The trick with this play is to keep an eye on the real, he says.
“If you’re venturing into territory that is slightly operatic it all has to be done so carefully,” he says.
Another conspicuous aspect of this production is the strength of the women characters, who clearly surpass the men.
“The women in this play are driving the car, except they’re driving it from the passenger’s seat,” Hinds says.
“They’re having to keep the car on the road and the man is supposed to lead, but they’re having to lean over and correct him.”
The theatrics on stage can be a little draining when they reach such a fever pitch night after night.
“As soon as that second act is finished I feel a profound relief,” Hinds says. “You have to come right on, on the front foot, throughout the second act.
“Sometimes I have to ask myself, ‘Can my aging old bones stand up to this?’ I mean, just the amount of verbiage and the amount of commitment!”
Onstage, Hinds’s scenes with Walker, 30, the actor who plays his son (and who is engaged to Meryl Streep’s daughter, actress Mamie Gummer) are electrifying, providing the emotional center of the play. Irish audiences will be particularly surprised to see how strong Walker resembles Hinds’s closest friend Liam Neeson.
“You wouldn’t be the fourth, fifth or eighth person to say that!” Hinds laughs.
“My English agent came to see me in my dressing room yesterday and he said, ‘God, Ben Walker is very like Liam Neeson.’ I replied, ‘Yeah, well I wasn’t going to have f***ing Liam as my son, was I?’ But I noticed the resemblance myself and mentioned it to my daughter.”
Hinds and his family spend every Christmas with the Neesons. When Hinds’ daughter Aoife saw Walker she blurted, “He looks like young Liam.”
Hinds discreetly told her not to mention it to Neeson as it might make him feel old.
“Then, after all this, I asked Liam if he knew Ben Walker. Before I said anything more he said, ‘He played the young me in the film Kinsey.’ That sort of seals the deal on that way.”

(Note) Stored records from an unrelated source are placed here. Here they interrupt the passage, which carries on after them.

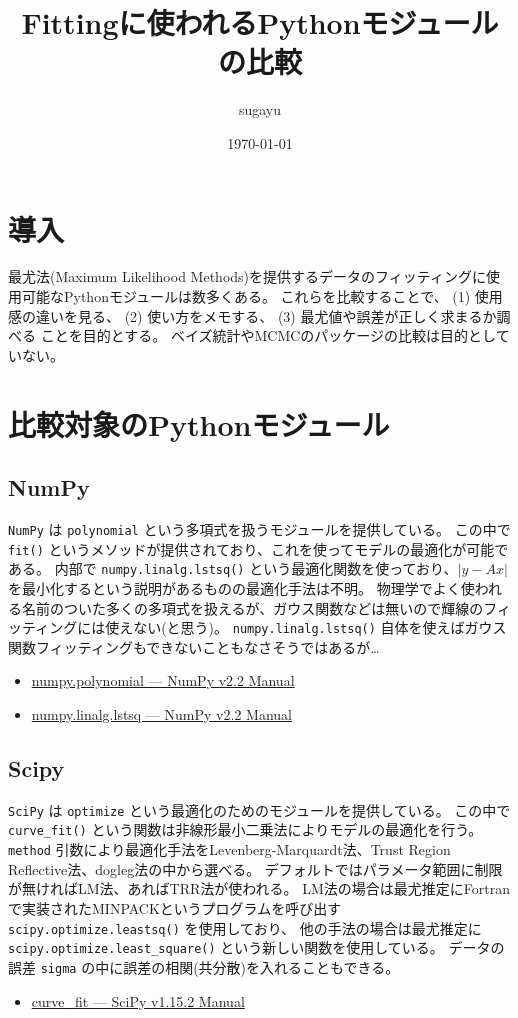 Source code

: \documentclass[a4paper, 9pt, notitlepage, uplatex, dvipdfmx]{jsarticle}
\author{sugayu}
\date{\today}
\title{\textbf{Fittingに使われるPythonモジュールの比較}}
\begin{document}
\maketitle
\section{導入}
\label{sec:org8cc2c74}
最尤法(Maximum Likelihood Methods)を提供するデータのフィッティングに使用可能なPythonモジュールは数多くある。
これらを比較することで、
(1) 使用感の違いを見る、
(2) 使い方をメモする、
(3) 最尤値や誤差が正しく求まるか調べる
ことを目的とする。
ベイズ統計やMCMCのパッケージの比較は目的としていない。
\section{比較対象のPythonモジュール}
\label{sec:orgdf3c0f7}
\subsection{NumPy}
\label{sec:orgfc1de6d}
\texttt{NumPy} は \texttt{polynomial} という多項式を扱うモジュールを提供している。
この中で \texttt{fit()} というメソッドが提供されており、これを使ってモデルの最適化が可能である。
内部で \texttt{numpy.linalg.lstsq()} という最適化関数を使っており、\(|y - Ax |\) を最小化するという説明があるものの最適化手法は不明。
物理学でよく使われる名前のついた多くの多項式を扱えるが、ガウス関数などは無いので輝線のフィッティングには使えない(と思う)。
\texttt{numpy.linalg.lstsq()} 自体を使えばガウス関数フィッティングもできないこともなさそうではあるが\ldots{}
\begin{itemize}
\item \href{https://numpy.org/doc/stable/reference/routines.polynomials-package.html\#module-numpy.polynomial}{numpy.polynomial — NumPy v2.2 Manual}
\item \href{https://numpy.org/doc/stable/reference/generated/numpy.linalg.lstsq.html\#numpy.linalg.lstsq}{numpy.linalg.lstsq — NumPy v2.2 Manual}
\end{itemize}
\subsection{Scipy}
\label{sec:orgf79f88d}
\texttt{SciPy} は \texttt{optimize} という最適化のためのモジュールを提供している。
この中で \texttt{curve\_fit()} という関数は非線形最小二乗法によりモデルの最適化を行う。
\texttt{method} 引数により最適化手法をLevenberg-Marquardt法、Trust Region Reflective法、dogleg法の中から選べる。
デフォルトではパラメータ範囲に制限が無ければLM法、あればTRR法が使われる。
LM法の場合は最尤推定にFortranで実装されたMINPACKというプログラムを呼び出す \texttt{scipy.optimize.leastsq()} を使用しており、
他の手法の場合は最尤推定に \texttt{scipy.optimize.least\_square()} という新しい関数を使用している。
データの誤差 \texttt{sigma} の中に誤差の相関(共分散)を入れることもできる。
\begin{itemize}
\item \href{https://docs.scipy.org/doc/scipy/reference/generated/scipy.optimize.curve\_fit.html}{curve\_fit — SciPy v1.15.2 Manual}
\end{itemize}
\end{document}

Hinds knows a lot of the people will be coming to the theater see Scarlett Johansson.
“She’s so good and so on the money in her role,” he says, supportively. “She’s plays a real breathing hurt southern lady.”
But clued in audiences will also come to see an iconic play by Williams and what Hinds makes of it.
“We’ve been hearing back from people who came to see a play they thought they knew, but the evening was full of revelations they didn’t anticipate as they watched it,” he says.
“That’s what Rob was aiming for. He knew Williams’s work inside out. He let us follow our instincts.”